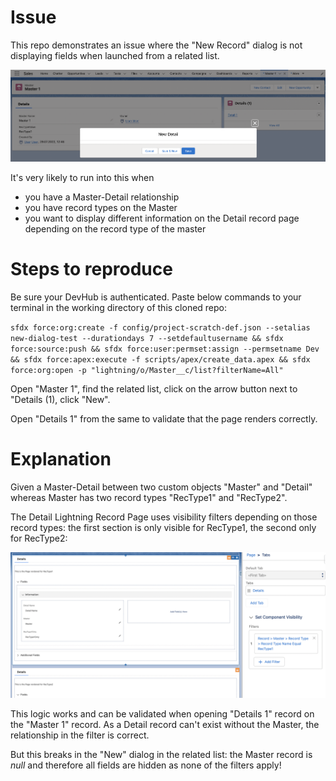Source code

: # Issue
This repo demonstrates an issue where the "New Record" dialog is not displaying fields when launched from a related list. 

![](assets/issue.png)


It's very likely to run into this when 
- you have a Master-Detail relationship
- you have record types on the Master
- you want to display different information on the Detail record page depending on the record type of the master


# Steps to reproduce

Be sure your DevHub is authenticated. Paste below commands to your terminal in the working directory of this cloned repo:


`sfdx force:org:create -f config/project-scratch-def.json --setalias new-dialog-test --durationdays 7 --setdefaultusername &&
sfdx force:source:push &&
sfdx force:user:permset:assign --permsetname Dev &&
sfdx force:apex:execute -f scripts/apex/create_data.apex &&
sfdx force:org:open -p "lightning/o/Master__c/list?filterName=All"`

Open "Master 1", find the related list, click on the arrow button next to "Details (1), click "New".

Open "Details 1" from the same to validate that the page renders correctly.


# Explanation
Given a Master-Detail between two custom objects "Master" and "Detail" whereas Master has two record types "RecType1" and "RecType2".

The Detail Lightning Record Page uses visibility filters depending on those record types: the first section is only visible for RecType1, the second only for RecType2:

![](assets/filters.png)

This logic works and can be validated when opening "Details 1" record on the "Master 1" record. As a Detail record can't exist without the Master, the relationship in the filter is correct.

But this breaks in the "New" dialog in the related list: the Master record is *null* and therefore all fields are hidden as none of the filters apply!


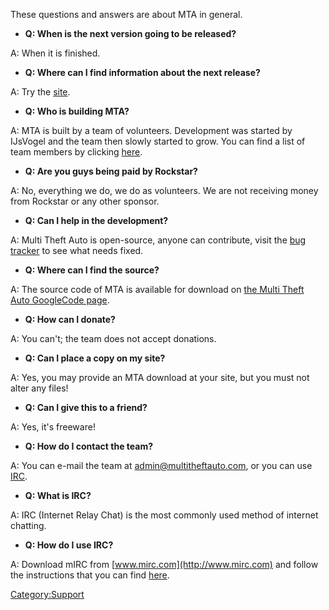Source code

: These questions and answers are about MTA in general.

-   **Q: When is the next version going to be released?**

A: When it is finished.

-   **Q: Where can I find information about the next release?**

A: Try the [site](http://www.mtasa.com//).

-   **Q: Who is building MTA?**

A: MTA is built by a team of volunteers. Development was started by IJsVogel and the team then slowly started to grow. You can find a list of team members by clicking [here](https://code.google.com/p/mtasa-blue/people/list).

-   **Q: Are you guys being paid by Rockstar?**

A: No, everything we do, we do as volunteers. We are not receiving money from Rockstar or any other sponsor.

-   **Q: Can I help in the development?**

A: Multi Theft Auto is open-source, anyone can contribute, visit the [bug tracker](http://bugs.multitheftauto.com//) to see what needs fixed.

-   **Q: Where can I find the source?**

A: The source code of MTA is available for download on [the Multi Theft Auto GoogleCode page](http://multitheftauto.googlecode.com).

-   **Q: How can I donate?**

A: You can't; the team does not accept donations.

-   **Q: Can I place a copy on my site?**

A: Yes, you may provide an MTA download at your site, but you must not alter any files!

-   **Q: Can I give this to a friend?**

A: Yes, it's freeware!

-   **Q: How do I contact the team?**

A: You can e-mail the team at admin@multitheftauto.com, or you can use [IRC](irc://irc.multitheftauto.com).

-   **Q: What is IRC?**

A: IRC (Internet Relay Chat) is the most commonly used method of internet chatting.

-   **Q: How do I use IRC?**

A: Download mIRC from [www.mirc.com](http://www.mirc.com) and follow the instructions that you can find [here](http://forum.mtavc.com/viewtopic.php?t=30).

[Category:Support](/docs/Category:Support.md "wikilink")
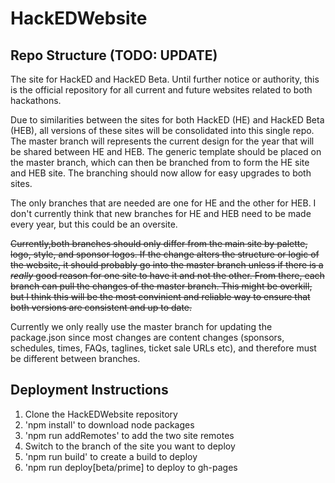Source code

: # HackEDWebsite

## Repo Structure (TODO: UPDATE)

The site for HackED and HackED Beta.
Until further notice or authority, this is the official repository for all current and future websites related to both hackathons.

Due to similarities between the sites for both HackED (HE) and HackED Beta (HEB), all versions of these sites will be consolidated into this single repo.
The master branch will represents the current design for the year that will be shared between HE and HEB.
The generic template should be placed on the master branch, which can then be branched from to form the HE site and HEB site.
The branching should now allow for easy upgrades to both sites.

The only branches that are needed are one for HE and the other for HEB. I don't currently think that new branches for HE and HEB need to be made every year, but this could be an oversite.

~~Currently,both branches should only differ from the main site by palette, logo, style, and sponsor logos.
If the change alters the structure or logic of the website, it should probably go into the master branch unless if there is a _really_ good reason for one site to have it and not the other. From there, each branch can pull the changes of the master branch. This might be overkill, but I think this will be the most convinient and reliable way to ensure that both versions are consistent and up to date.~~

Currently we only really use the master branch for updating the package.json since most changes are content changes (sponsors, schedules, times, FAQs, taglines, ticket sale URLs etc), and therefore must be different between branches.

## Deployment Instructions

1. Clone the HackEDWebsite repository
2. 'npm install' to download node packages
3. 'npm run addRemotes' to add the two site remotes
4. Switch to the branch of the site you want to deploy
5. 'npm run build' to create a build to deploy
6. 'npm run deploy\[beta/prime\] to deploy to gh-pages
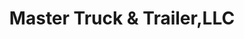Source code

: ---
title: "Master Truck & Trailer,LLC"
url: /waukegan/master-truck-and-trailer-llc/
shop: car parts
---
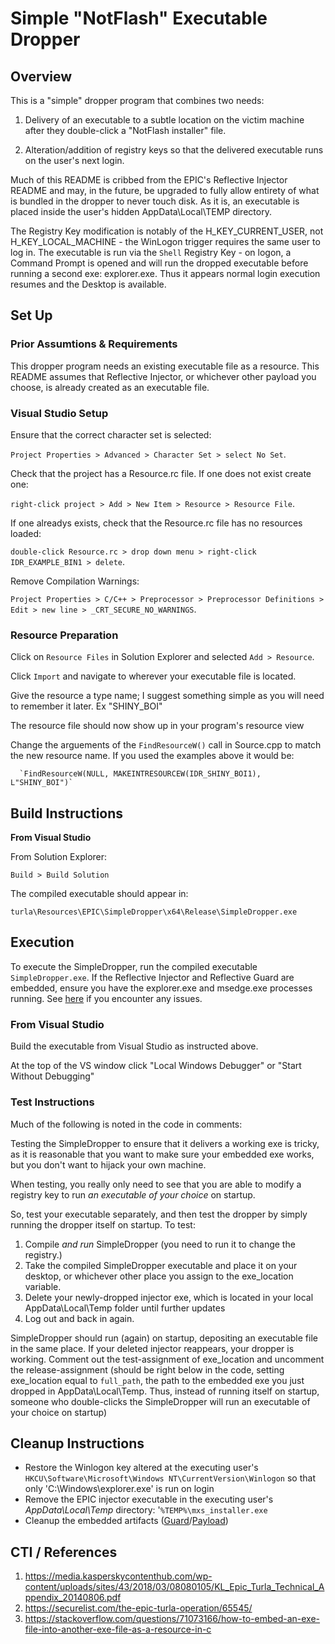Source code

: # Simple "NotFlash" Executable Dropper

## Overview

This is a "simple" dropper program that combines two needs:

1. Delivery of an executable to a subtle location on the victim machine after they double-click a "NotFlash installer" file.

2. Alteration/addition of registry keys so that the delivered executable runs on the user's next login.

Much of this README is cribbed from the EPIC's Reflective Injector README and may, in the future, be upgraded to fully allow entirety of what is bundled in the dropper to never touch disk. As it is, an executable is placed inside the user's hidden AppData\Local\TEMP directory.

The Registry Key modification is notably of the H_KEY_CURRENT_USER, not H_KEY_LOCAL_MACHINE - the WinLogon trigger requires the same user to log in. The executable is run via the `Shell` Registry Key - on logon, a Command Prompt is opened and will run the dropped executable before running a second exe: explorer.exe. Thus it appears normal login execution resumes and the Desktop is available.

## Set Up

### Prior Assumtions & Requirements

This dropper program needs an existing executable file as a resource. This README assumes that Reflective Injector, or whichever other payload you choose, is already created as an executable file.

### Visual Studio Setup

Ensure that the correct character set is selected:

`Project Properties > Advanced > Character Set > select No Set`.

Check that the project has a Resource.rc file. If one does not exist create one:

`right-click project > Add > New Item > Resource > Resource File`.

If one alreadys exists, check that the Resource.rc file has no resources loaded:

`double-click Resource.rc > drop down menu > right-click IDR_EXAMPLE_BIN1 > delete`.

Remove Compilation Warnings:

`Project Properties > C/C++ > Preprocessor > Preprocessor Definitions > Edit > new line > _CRT_SECURE_NO_WARNINGS`.

### Resource Preparation

Click on `Resource Files` in Solution Explorer and selected `Add > Resource`.

Click `Import` and navigate to wherever your executable file is located.

Give the resource a type name; I suggest something simple as you will need to remember it later. Ex "SHINY_BOI"

The resource file should now show up in your program's resource view

Change the arguements of the `FindResourceW()` call in Source.cpp to match the new resource name. If you used the examples above it would be:

      `FindResourceW(NULL, MAKEINTRESOURCEW(IDR_SHINY_BOI1), L"SHINY_BOI")`

## Build Instructions

**From Visual Studio**

From Solution Explorer:

`Build > Build Solution`

The compiled executable should appear in:

`turla\Resources\EPIC\SimpleDropper\x64\Release\SimpleDropper.exe`

## Execution

To execute the SimpleDropper, run the compiled executable `SimpleDropper.exe`. If the Reflective Injector and Reflective Guard are embedded, ensure you have the explorer.exe and msedge.exe processes running. See [here](../../#troubleshooting) if you encounter any issues.

### From Visual Studio

Build the executable from Visual Studio as instructed above.

At the top of the VS window click "Local Windows Debugger" or "Start Without Debugging"

### Test Instructions

Much of the following is noted in the code in comments:

Testing the SimpleDropper to ensure that it delivers a working exe is tricky, as it is reasonable that you want to make sure your embedded exe works, but you don't want to hijack your own machine.

When testing, you really only need to see that you are able to modify a registry key to run *an executable of your choice* on startup.

So, test your executable separately, and then test the dropper by simply running the dropper itself on startup. To test:

1. Compile *and run* SimpleDropper (you need to run it to change the registry.)
2. Take the compiled SimpleDropper executable and place it on your desktop, or whichever other place you assign to the exe_location variable.
3. Delete your newly-dropped injector exe, which is located in your local AppData\Local\Temp folder until further updates
4. Log out and back in again.

SimpleDropper should run (again) on startup, depositing an executable file in the same place. If your deleted injector reappears, your dropper is working. Comment out the test-assignment of exe_location and uncomment the release-assignment (should be right below in the code, setting exe_location equal to `full_path`, the path to the embedded exe you just dropped in AppData\Local\Temp. Thus, instead of running itself on startup, someone who double-clicks the SimpleDropper will run an executable of your choice on startup)

## Cleanup Instructions

* Restore the Winlogon key altered at the executing user's `HKCU\Software\Microsoft\Windows NT\CurrentVersion\Winlogon` so that only 'C:\Windows\explorer.exe' is run on login
* Remove the EPIC injector executable in the executing user's *AppData\Local\Temp* directory: '`%TEMP%\mxs_installer.exe`
* Cleanup the embedded artifacts ([Guard](../../Defense-Evasion/reflective-guard/reflective-guard#cleanup-instructions)/[Payload](../../payload#cleanup-instructions))

## CTI / References

1. <https://media.kasperskycontenthub.com/wp-content/uploads/sites/43/2018/03/08080105/KL_Epic_Turla_Technical_Appendix_20140806.pdf>
2. <https://securelist.com/the-epic-turla-operation/65545/>
3. <https://stackoverflow.com/questions/71073166/how-to-embed-an-exe-file-into-another-exe-file-as-a-resource-in-c>
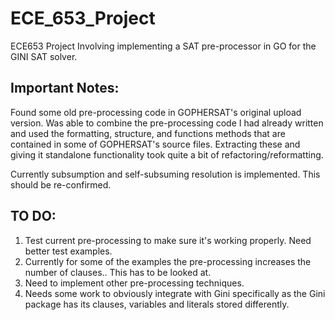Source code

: # ECE_653_Project
ECE653 Project Involving implementing a SAT pre-processor in GO for the GINI SAT solver.

## Important Notes:

Found some old pre-processing code in GOPHERSAT's original upload version. Was able to combine the pre-processing code I had already written and used the formatting, structure, and functions methods that are contained in some of GOPHERSAT's source files. Extracting these and giving it standalone functionality took quite a bit of refactoring/reformatting. 

Currently subsumption and self-subsuming resolution is implemented. This should be re-confirmed.

## TO DO:

1. Test current pre-processing to make sure it's working properly. Need better test examples.
2. Currently for some of the examples the pre-processing increases the number of clauses.. This has to be looked at.
3. Need to implement other pre-processing techniques.
4. Needs some work to obviously integrate with Gini specifically as the Gini package has its clauses, variables and literals stored differently.
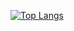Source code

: [![Top Langs](https://github-readme-stats.vercel.app/api/top-langs/?username=SGI-CAPP-AT2&layout=compact)](https://github.com/SGI-CAPP-AT2)

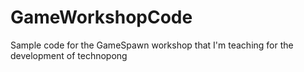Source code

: GameWorkshopCode
================

Sample code for the GameSpawn workshop that I'm teaching for the development of technopong
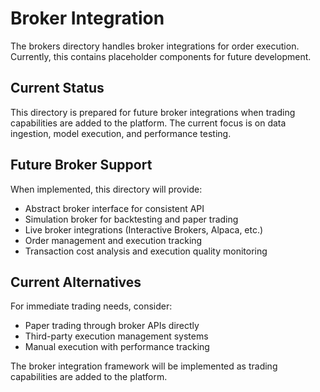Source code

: # Broker Integration

The brokers directory handles broker integrations for order execution. Currently, this contains placeholder components for future development.

## Current Status

This directory is prepared for future broker integrations when trading capabilities are added to the platform. The current focus is on data ingestion, model execution, and performance testing.

## Future Broker Support

When implemented, this directory will provide:
- Abstract broker interface for consistent API
- Simulation broker for backtesting and paper trading
- Live broker integrations (Interactive Brokers, Alpaca, etc.)
- Order management and execution tracking
- Transaction cost analysis and execution quality monitoring

## Current Alternatives

For immediate trading needs, consider:
- Paper trading through broker APIs directly
- Third-party execution management systems
- Manual execution with performance tracking

The broker integration framework will be implemented as trading capabilities are added to the platform.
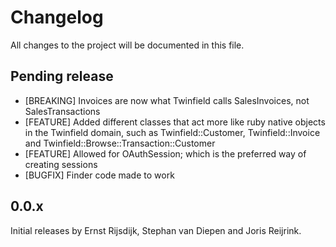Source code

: # Changelog

All changes to the project will be documented in this file.

## Pending release

* [BREAKING] Invoices are now what Twinfield calls SalesInvoices, not SalesTransactions
* [FEATURE] Added different classes that act more like ruby native objects in the Twinfield domain, such as Twinfield::Customer, Twinfield::Invoice and Twinfield::Browse::Transaction::Customer
* [FEATURE] Allowed for OAuthSession; which is the preferred way of creating sessions
* [BUGFIX] Finder code made to work

## 0.0.x

Initial releases by Ernst Rijsdijk, Stephan van Diepen and Joris Reijrink.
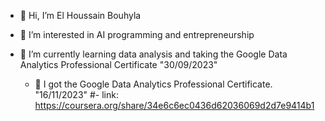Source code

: - 👋 Hi, I’m El Houssain Bouhyla
- 👀 I’m interested in AI programming and entrepreneurship
- 🌱 I’m currently learning data analysis and taking the Google Data Analytics Professional Certificate "30/09/2023"
  
  	- 👋 I got  the Google Data Analytics Professional Certificate. "16/11/2023"
  	#-         link: https://coursera.org/share/34e6c6ec0436d62036069d2d7e9414b1
  	  




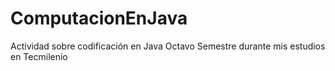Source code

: # ComputacionEnJava
 Actividad sobre codificación en Java Octavo Semestre durante mis estudios en Tecmilenio
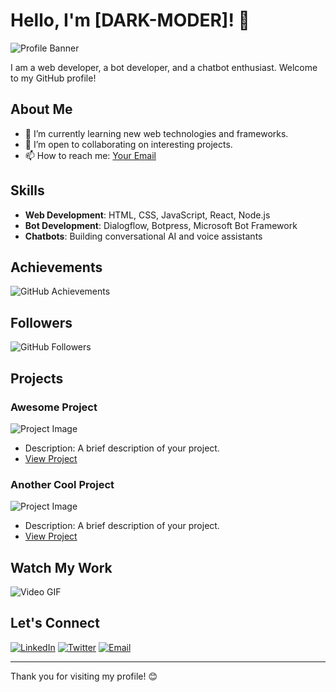 # Hello, I'm [DARK-MODER]! 👋

![Profile Banner](https://your-image-url.com) <!-- Replace with your image URL -->

I am a web developer, a bot developer, and a chatbot enthusiast. Welcome to my GitHub profile!

## About Me

- 🌱 I’m currently learning new web technologies and frameworks.
- 💼 I’m open to collaborating on interesting projects.
- 📫 How to reach me: [Your Email](mailto:your-email@example.com)

## Skills

- **Web Development**: HTML, CSS, JavaScript, React, Node.js
- **Bot Development**: Dialogflow, Botpress, Microsoft Bot Framework
- **Chatbots**: Building conversational AI and voice assistants

## Achievements

![GitHub Achievements](https://github-profile-trophy.vercel.app/?username=DARK-PARD&theme=darkhub) <!-- Replace with your GitHub username -->

## Followers

![GitHub Followers](https://img.shields.io/github/followers/DARK-PARD?label=Follow&style=social) <!-- Replace with your GitHub username -->

## Projects

### Awesome Project
![Project Image](https://your-project-image-url.com) <!-- Replace with your project image URL -->
- Description: A brief description of your project.
- [View Project](https://github.com/your-github-username/your-project-repo) <!-- Replace with your project repo URL -->

### Another Cool Project
![Project Image](https://your-project-image-url.com) <!-- Replace with your project image URL -->
- Description: A brief description of your project.
- [View Project](https://github.com/your-github-username/your-project-repo) <!-- Replace with your project repo URL -->

## Watch My Work

![Video GIF](https://your-video-gif-url.com) <!-- Replace with your video GIF URL -->

## Let's Connect

[![LinkedIn](https://img.shields.io/badge/LinkedIn-Connect-blue)](https://www.linkedin.com/in/your-linkedin-profile) <!-- Replace with your LinkedIn profile URL -->
[![Twitter](https://img.shields.io/badge/Twitter-Follow-blue)](https://twitter.com/your-twitter-handle) <!-- Replace with your Twitter handle URL -->
[![Email](https://img.shields.io/badge/Email-Contact-red)](mailto:your-email@example.com) <!-- Replace with your email -->

---

Thank you for visiting my profile! 😊
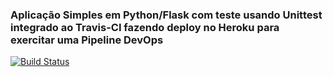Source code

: ### Aplicação Simples em Python/Flask com teste usando Unittest integrado ao Travis-CI fazendo deploy no Heroku para exercitar uma Pipeline DevOps

[![Build Status](https://app.travis-ci.com/oliveiradouglas/devopslab.svg?branch=main)](https://app.travis-ci.com/oliveiradouglas/devopslab)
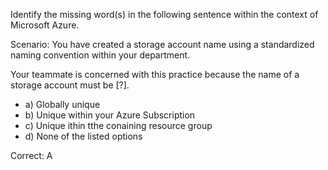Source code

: Identify the missing word(s) in the following sentence within the context of Microsoft Azure.

Scenario: You have created a storage account name using a standardized naming convention within your department.

Your teammate is concerned with this practice because the name of a storage account must be [?].

- a) Globally unique
- b) Unique within your Azure Subscription
- c) Unique ithin tthe conaining resource group
- d) None of the listed options

Correct: A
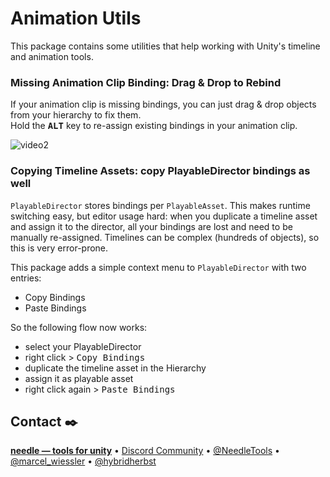# Animation Utils

This package contains some utilities that help working with Unity's timeline and animation tools.

### Missing Animation Clip Binding: Drag & Drop to Rebind
If your animation clip is missing bindings, you can just drag & drop objects from your hierarchy to fix them.  
Hold the <kbd>**ALT**</kbd> key to re-assign existing bindings in your animation clip.  

![video2](https://user-images.githubusercontent.com/5083203/183306599-d8ad8696-4527-46a0-8edd-d719eebf14cf.gif)

### Copying Timeline Assets: copy PlayableDirector bindings as well
`PlayableDirector` stores bindings per `PlayableAsset`. This makes runtime switching easy, but editor usage hard: when you duplicate a timeline asset and assign it to the director, all your bindings are lost and need to be manually re-assigned. Timelines can be complex (hundreds of objects), so this is very error-prone.  

This package adds a simple context menu to `PlayableDirector` with two entries:
- Copy Bindings
- Paste Bindings

So the following flow now works:
- select your PlayableDirector
- right click > <kbd>Copy Bindings</kbd>
- duplicate the timeline asset in the Hierarchy
- assign it as playable asset
- right click again > <kbd>Paste Bindings</kbd>

## Contact ✒️
<b>[needle — tools for unity](https://needle.tools)</b> • 
[Discord Community](https://discord.needle.tools) • 
[@NeedleTools](https://twitter.com/NeedleTools) • 
[@marcel_wiessler](https://twitter.com/marcel_wiessler) • 
[@hybridherbst](https://twitter.com/hybridherbst)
--------------------------------
**EXERCISE:**
State how many lines contain the word "must" across the listing, and give no other text.

**RESULT OF THIS TASK:**
3